Co-operative and Community Benefit Societies and Credit Unions Bill [ Lords]

Part of Prayers – in the House of Commons at 1:17 pm on 12th March 2010.

Alert me about debates like this

Photo of Mark Hoban Mark Hoban Shadow Minister (Treasury) 1:17 pm, 12th March 2010

My concern is that, when the Bill was first tabled before the House in the previous Session, it turned out, on further scrutiny, to be deficient, but thankfully it has been corrected. That was the right approach. All of us would want to ensure that a Bill is not simply rushed-or railroaded-through on the nod, and that there is proper scrutiny, because sometimes that can identify issues that need to be teased out. I am afraid, however, that the hon. Gentleman's interventions are prolonging the rather brief speech that I wanted to make. As I said, we support the Bill, which is why it was given a fair passage when it returned from the other place, after Lord Tomlinson's very able stewardship of it through the Lords.

This is an enabling Bill, giving the Treasury the flexibility to apply the existing provisions of company law to industrial and provident societies or to make new, equivalent provisions. Although we want to ensure the right framework for industrial and provident societies so that their governance is on a par with that of companies, part of the challenge is that, in essence, industrial and provident societies are different from limited companies because of the role of their employees or members. We therefore need to ensure that we do not allow the crude application of company law to industrial and provident societies, but instead take a nuanced approach. I am sure that the Treasury will work with a number of organisations to ensure that such an approach is adopted.

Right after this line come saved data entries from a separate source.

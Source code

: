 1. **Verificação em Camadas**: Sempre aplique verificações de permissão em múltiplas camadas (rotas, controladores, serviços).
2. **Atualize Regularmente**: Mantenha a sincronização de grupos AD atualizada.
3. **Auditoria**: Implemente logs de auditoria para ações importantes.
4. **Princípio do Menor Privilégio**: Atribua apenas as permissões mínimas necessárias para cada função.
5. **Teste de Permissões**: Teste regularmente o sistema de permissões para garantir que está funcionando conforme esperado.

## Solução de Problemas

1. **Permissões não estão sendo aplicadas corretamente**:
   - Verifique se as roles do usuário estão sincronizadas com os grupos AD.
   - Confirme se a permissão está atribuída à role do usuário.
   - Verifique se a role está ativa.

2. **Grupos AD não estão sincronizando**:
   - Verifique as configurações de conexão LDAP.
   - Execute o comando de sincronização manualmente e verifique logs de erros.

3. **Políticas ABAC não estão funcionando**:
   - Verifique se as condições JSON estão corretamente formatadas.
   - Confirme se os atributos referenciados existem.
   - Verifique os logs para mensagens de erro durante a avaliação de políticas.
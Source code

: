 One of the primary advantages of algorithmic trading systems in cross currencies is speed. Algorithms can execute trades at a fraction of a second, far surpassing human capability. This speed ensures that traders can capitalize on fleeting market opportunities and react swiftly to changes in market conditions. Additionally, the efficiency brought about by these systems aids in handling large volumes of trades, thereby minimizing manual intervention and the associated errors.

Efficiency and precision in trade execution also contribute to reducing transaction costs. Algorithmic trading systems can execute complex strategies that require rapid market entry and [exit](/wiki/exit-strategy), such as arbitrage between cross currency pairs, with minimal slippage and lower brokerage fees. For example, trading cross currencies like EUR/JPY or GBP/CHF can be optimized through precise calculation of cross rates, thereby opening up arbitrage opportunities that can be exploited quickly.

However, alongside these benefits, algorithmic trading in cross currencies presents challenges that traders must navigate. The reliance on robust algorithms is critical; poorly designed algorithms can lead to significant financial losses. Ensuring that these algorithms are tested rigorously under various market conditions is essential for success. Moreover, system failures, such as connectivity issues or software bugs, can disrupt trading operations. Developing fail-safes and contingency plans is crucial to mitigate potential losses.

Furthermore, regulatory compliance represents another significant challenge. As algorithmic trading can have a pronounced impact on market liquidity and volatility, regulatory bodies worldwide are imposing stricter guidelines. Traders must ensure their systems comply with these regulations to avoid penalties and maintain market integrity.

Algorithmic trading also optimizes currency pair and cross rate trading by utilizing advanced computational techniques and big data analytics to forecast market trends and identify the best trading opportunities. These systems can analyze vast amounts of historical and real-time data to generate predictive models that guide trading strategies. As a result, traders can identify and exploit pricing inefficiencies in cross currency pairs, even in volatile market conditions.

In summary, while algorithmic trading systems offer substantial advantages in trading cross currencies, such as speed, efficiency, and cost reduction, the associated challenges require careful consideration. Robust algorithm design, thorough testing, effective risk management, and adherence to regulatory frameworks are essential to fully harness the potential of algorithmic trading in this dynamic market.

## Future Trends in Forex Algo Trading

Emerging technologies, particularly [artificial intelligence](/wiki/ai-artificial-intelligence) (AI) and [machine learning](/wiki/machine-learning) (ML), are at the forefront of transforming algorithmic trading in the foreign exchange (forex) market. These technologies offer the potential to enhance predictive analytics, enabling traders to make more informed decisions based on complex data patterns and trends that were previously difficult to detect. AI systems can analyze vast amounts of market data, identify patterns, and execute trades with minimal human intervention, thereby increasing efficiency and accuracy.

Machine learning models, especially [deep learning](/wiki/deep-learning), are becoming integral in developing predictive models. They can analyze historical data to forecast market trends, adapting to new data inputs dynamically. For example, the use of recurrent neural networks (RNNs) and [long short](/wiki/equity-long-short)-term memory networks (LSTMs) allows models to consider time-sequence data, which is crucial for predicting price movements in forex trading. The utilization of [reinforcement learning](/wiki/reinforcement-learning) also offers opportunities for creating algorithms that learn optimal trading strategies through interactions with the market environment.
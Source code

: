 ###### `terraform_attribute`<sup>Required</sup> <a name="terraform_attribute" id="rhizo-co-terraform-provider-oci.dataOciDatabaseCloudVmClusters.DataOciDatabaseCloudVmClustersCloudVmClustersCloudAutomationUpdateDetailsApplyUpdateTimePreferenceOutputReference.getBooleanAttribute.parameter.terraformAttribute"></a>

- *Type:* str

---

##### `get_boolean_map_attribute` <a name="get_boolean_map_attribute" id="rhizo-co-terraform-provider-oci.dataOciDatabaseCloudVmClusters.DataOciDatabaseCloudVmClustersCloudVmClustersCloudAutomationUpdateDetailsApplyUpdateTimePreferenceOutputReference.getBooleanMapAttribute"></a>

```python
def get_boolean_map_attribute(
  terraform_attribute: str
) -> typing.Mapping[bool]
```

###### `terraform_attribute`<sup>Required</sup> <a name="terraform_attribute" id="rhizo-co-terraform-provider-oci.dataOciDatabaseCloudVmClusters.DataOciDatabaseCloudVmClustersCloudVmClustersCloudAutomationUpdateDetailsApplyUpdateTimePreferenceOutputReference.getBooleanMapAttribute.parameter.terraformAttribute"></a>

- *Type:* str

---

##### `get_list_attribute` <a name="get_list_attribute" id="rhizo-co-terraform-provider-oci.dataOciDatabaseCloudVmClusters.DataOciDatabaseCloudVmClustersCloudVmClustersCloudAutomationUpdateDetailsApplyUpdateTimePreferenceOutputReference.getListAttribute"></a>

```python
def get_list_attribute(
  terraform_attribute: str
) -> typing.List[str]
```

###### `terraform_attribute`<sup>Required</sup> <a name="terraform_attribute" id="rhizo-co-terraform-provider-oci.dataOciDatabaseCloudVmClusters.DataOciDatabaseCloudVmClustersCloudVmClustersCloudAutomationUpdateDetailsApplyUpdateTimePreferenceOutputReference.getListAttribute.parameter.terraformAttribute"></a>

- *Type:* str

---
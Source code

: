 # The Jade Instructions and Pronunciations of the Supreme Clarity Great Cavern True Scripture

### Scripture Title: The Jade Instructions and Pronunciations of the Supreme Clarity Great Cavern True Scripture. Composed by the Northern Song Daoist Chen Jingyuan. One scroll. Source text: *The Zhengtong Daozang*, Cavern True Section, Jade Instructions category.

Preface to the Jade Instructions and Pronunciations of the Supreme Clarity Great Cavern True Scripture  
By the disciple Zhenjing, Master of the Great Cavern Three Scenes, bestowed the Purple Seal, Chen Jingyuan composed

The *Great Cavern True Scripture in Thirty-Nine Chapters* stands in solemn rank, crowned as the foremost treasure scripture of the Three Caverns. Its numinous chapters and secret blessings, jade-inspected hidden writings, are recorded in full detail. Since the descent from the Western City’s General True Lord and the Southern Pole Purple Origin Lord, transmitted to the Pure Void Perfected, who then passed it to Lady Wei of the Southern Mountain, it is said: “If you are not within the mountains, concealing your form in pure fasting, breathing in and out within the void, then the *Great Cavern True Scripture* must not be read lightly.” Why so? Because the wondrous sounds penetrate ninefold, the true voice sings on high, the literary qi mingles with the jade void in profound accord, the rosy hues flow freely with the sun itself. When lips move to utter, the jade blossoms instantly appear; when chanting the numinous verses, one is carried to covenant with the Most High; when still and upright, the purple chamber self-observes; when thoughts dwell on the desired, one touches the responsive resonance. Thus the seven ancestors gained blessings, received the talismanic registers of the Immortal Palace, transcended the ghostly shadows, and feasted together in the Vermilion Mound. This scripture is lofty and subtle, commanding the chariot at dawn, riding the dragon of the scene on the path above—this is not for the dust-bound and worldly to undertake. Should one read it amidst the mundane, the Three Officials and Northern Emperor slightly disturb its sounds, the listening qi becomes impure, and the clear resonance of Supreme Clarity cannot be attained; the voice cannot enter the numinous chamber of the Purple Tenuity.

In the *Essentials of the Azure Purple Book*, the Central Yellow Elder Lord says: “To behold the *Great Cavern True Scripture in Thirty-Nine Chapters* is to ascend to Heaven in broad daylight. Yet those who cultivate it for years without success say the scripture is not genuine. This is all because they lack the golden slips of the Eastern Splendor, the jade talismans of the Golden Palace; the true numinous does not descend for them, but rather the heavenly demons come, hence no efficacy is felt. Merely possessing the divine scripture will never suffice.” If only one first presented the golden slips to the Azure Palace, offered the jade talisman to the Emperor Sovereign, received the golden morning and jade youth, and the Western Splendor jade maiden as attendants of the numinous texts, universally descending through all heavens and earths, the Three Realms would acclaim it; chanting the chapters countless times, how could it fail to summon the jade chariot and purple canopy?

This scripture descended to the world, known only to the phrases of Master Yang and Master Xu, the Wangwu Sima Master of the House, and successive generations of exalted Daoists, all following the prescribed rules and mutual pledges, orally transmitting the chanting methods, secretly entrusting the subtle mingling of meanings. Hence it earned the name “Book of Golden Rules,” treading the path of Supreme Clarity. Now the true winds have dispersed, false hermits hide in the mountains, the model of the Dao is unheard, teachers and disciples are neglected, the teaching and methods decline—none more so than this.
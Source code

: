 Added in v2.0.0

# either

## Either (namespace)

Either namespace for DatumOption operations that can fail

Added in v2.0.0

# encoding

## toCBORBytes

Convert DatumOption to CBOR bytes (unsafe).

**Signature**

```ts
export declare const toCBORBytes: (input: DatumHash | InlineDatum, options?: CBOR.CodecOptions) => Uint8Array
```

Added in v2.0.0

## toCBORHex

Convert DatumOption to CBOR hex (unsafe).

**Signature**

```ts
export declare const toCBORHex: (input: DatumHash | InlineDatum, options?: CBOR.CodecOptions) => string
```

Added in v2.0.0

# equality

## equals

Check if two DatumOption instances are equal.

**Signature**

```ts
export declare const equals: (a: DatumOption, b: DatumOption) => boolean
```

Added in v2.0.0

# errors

The fourth issue that I want to address is supported credit unions. All of us across the House recognise the importance of credit unions in providing an alternative to the banking system. A number of moves have been made in recent years to modernise the legislative framework for credit unions, to ensure that they are capable of being sustainable and viable, and can provide a proper alternative to banks. I meet regularly the Association of British Credit Unions to talk about such issues, and I know how keen credit unions are to see this Bill put in place and for the legislative framework to be modernised.

This Bill is not the only such measure-I referred earlier to the legislative reform order that was tabled, but which subsequently had to be withdrawn because of the inadequacy of the supporting documents-but it enables primary legislation to be amended to facilitate the application to the credit union movement of various provisions in the legislation on building societies. The Bill does that by inserting a new section 23A in the Credit Unions Act 1979. It also gives the Treasury the power to amend by regulation the statutory provisions for credit unions to bring them more into line with those applicable to building societies. Again, the power is drawn broadly: any provision in the building societies legislation deemed to be appropriate can be adapted to credit unions.

Indeed, the Bill also includes provision to create equivalent criminal offences, which was one of the areas of concern for the Delegated Powers and Regulatory Reform Committee. There was a concern that the criminal offences created in the previous versions of the Bill perhaps went further than those in the comparable legislation. The amendments made to the Bill address that problem, and we are all grateful that the two sponsors of the Bill were happy to make those changes.

One of the clear themes to emerge from the Bill is that if we are to ensure that industrial and provident societies continue to play an important role in the provision of services, adapting to reflect the needs of a modern society, the legislative framework needs to be enhanced to ensure that the consumers, employees and suppliers of industrial and provident societies are protected. That is why we welcome the measures dealing with disqualification. The change in language is also important, in ensuring that people recognise that industrial and provident societies play a role in modern society and are not remnants of the industrial revolution. For those reasons we support the Bill. I pay tribute to the right hon. Member for Croydon, North for his persistence in taking it forward. The Bill makes an important contribution to the legislative framework and will be widely welcomed by those in the credit union and co-operative movement who have long looked forward to the day when it is passed.